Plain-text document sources
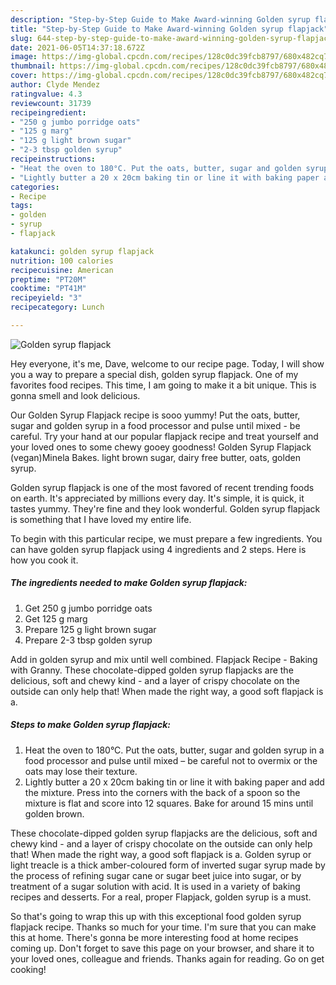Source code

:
 ```yaml
---
description: "Step-by-Step Guide to Make Award-winning Golden syrup flapjack"
title: "Step-by-Step Guide to Make Award-winning Golden syrup flapjack"
slug: 644-step-by-step-guide-to-make-award-winning-golden-syrup-flapjack
date: 2021-06-05T14:37:18.672Z
image: https://img-global.cpcdn.com/recipes/128c0dc39fcb8797/680x482cq70/golden-syrup-flapjack-recipe-main-photo.jpg
thumbnail: https://img-global.cpcdn.com/recipes/128c0dc39fcb8797/680x482cq70/golden-syrup-flapjack-recipe-main-photo.jpg
cover: https://img-global.cpcdn.com/recipes/128c0dc39fcb8797/680x482cq70/golden-syrup-flapjack-recipe-main-photo.jpg
author: Clyde Mendez
ratingvalue: 4.3
reviewcount: 31739
recipeingredient:
- "250 g jumbo porridge oats"
- "125 g marg"
- "125 g light brown sugar"
- "2-3 tbsp golden syrup"
recipeinstructions:
- "Heat the oven to 180°C. Put the oats, butter, sugar and golden syrup in a food processor and pulse until mixed – be careful not to overmix or the oats may lose their texture."
- "Lightly butter a 20 x 20cm baking tin or line it with baking paper and add the mixture. Press into the corners with the back of a spoon so the mixture is flat and score into 12 squares. Bake for around 15 mins until golden brown."
categories:
- Recipe
tags:
- golden
- syrup
- flapjack

katakunci: golden syrup flapjack 
nutrition: 100 calories
recipecuisine: American
preptime: "PT20M"
cooktime: "PT41M"
recipeyield: "3"
recipecategory: Lunch

---
```



![Golden syrup flapjack](https://img-global.cpcdn.com/recipes/128c0dc39fcb8797/680x482cq70/golden-syrup-flapjack-recipe-main-photo.jpg)

Hey everyone, it's me, Dave, welcome to our recipe page. Today, I will show you a way to prepare a special dish, golden syrup flapjack. One of my favorites food recipes. This time, I am going to make it a bit unique. This is gonna smell and look delicious.

Our Golden Syrup Flapjack recipe is sooo yummy! Put the oats, butter, sugar and golden syrup in a food processor and pulse until mixed - be careful. Try your hand at our popular flapjack recipe and treat yourself and your loved ones to some chewy gooey goodness! Golden Syrup Flapjack (vegan)Minela Bakes. light brown sugar, dairy free butter, oats, golden syrup.

Golden syrup flapjack is one of the most favored of recent trending foods on earth. It's appreciated by millions every day. It's simple, it is quick, it tastes yummy. They're fine and they look wonderful. Golden syrup flapjack is something that I have loved my entire life.


To begin with this particular recipe, we must prepare a few ingredients. You can have golden syrup flapjack using 4 ingredients and 2 steps. Here is how you cook it.

<!--inarticleads1-->

##### The ingredients needed to make Golden syrup flapjack:

1. Get 250 g jumbo porridge oats
1. Get 125 g marg
1. Prepare 125 g light brown sugar
1. Prepare 2-3 tbsp golden syrup


Add in golden syrup and mix until well combined. Flapjack Recipe - Baking with Granny. These chocolate-dipped golden syrup flapjacks are the delicious, soft and chewy kind - and a layer of crispy chocolate on the outside can only help that! When made the right way, a good soft flapjack is a. 

<!--inarticleads2-->

##### Steps to make Golden syrup flapjack:

1. Heat the oven to 180°C. Put the oats, butter, sugar and golden syrup in a food processor and pulse until mixed – be careful not to overmix or the oats may lose their texture.
1. Lightly butter a 20 x 20cm baking tin or line it with baking paper and add the mixture. Press into the corners with the back of a spoon so the mixture is flat and score into 12 squares. Bake for around 15 mins until golden brown.


These chocolate-dipped golden syrup flapjacks are the delicious, soft and chewy kind - and a layer of crispy chocolate on the outside can only help that! When made the right way, a good soft flapjack is a. Golden syrup or light treacle is a thick amber-coloured form of inverted sugar syrup made by the process of refining sugar cane or sugar beet juice into sugar, or by treatment of a sugar solution with acid. It is used in a variety of baking recipes and desserts. For a real, proper Flapjack, golden syrup is a must. 

So that's going to wrap this up with this exceptional food golden syrup flapjack recipe. Thanks so much for your time. I'm sure that you can make this at home. There's gonna be more interesting food at home recipes coming up. Don't forget to save this page on your browser, and share it to your loved ones, colleague and friends. Thanks again for reading. Go on get cooking!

:: The problem ::
If the word "winning" appears in a line above, copy that line.

:: Task answer ::
description: "Step-by-Step Guide to Make Award-winning Golden syrup flapjack"
title: "Step-by-Step Guide to Make Award-winning Golden syrup flapjack"
slug: 644-step-by-step-guide-to-make-award-winning-golden-syrup-flapjack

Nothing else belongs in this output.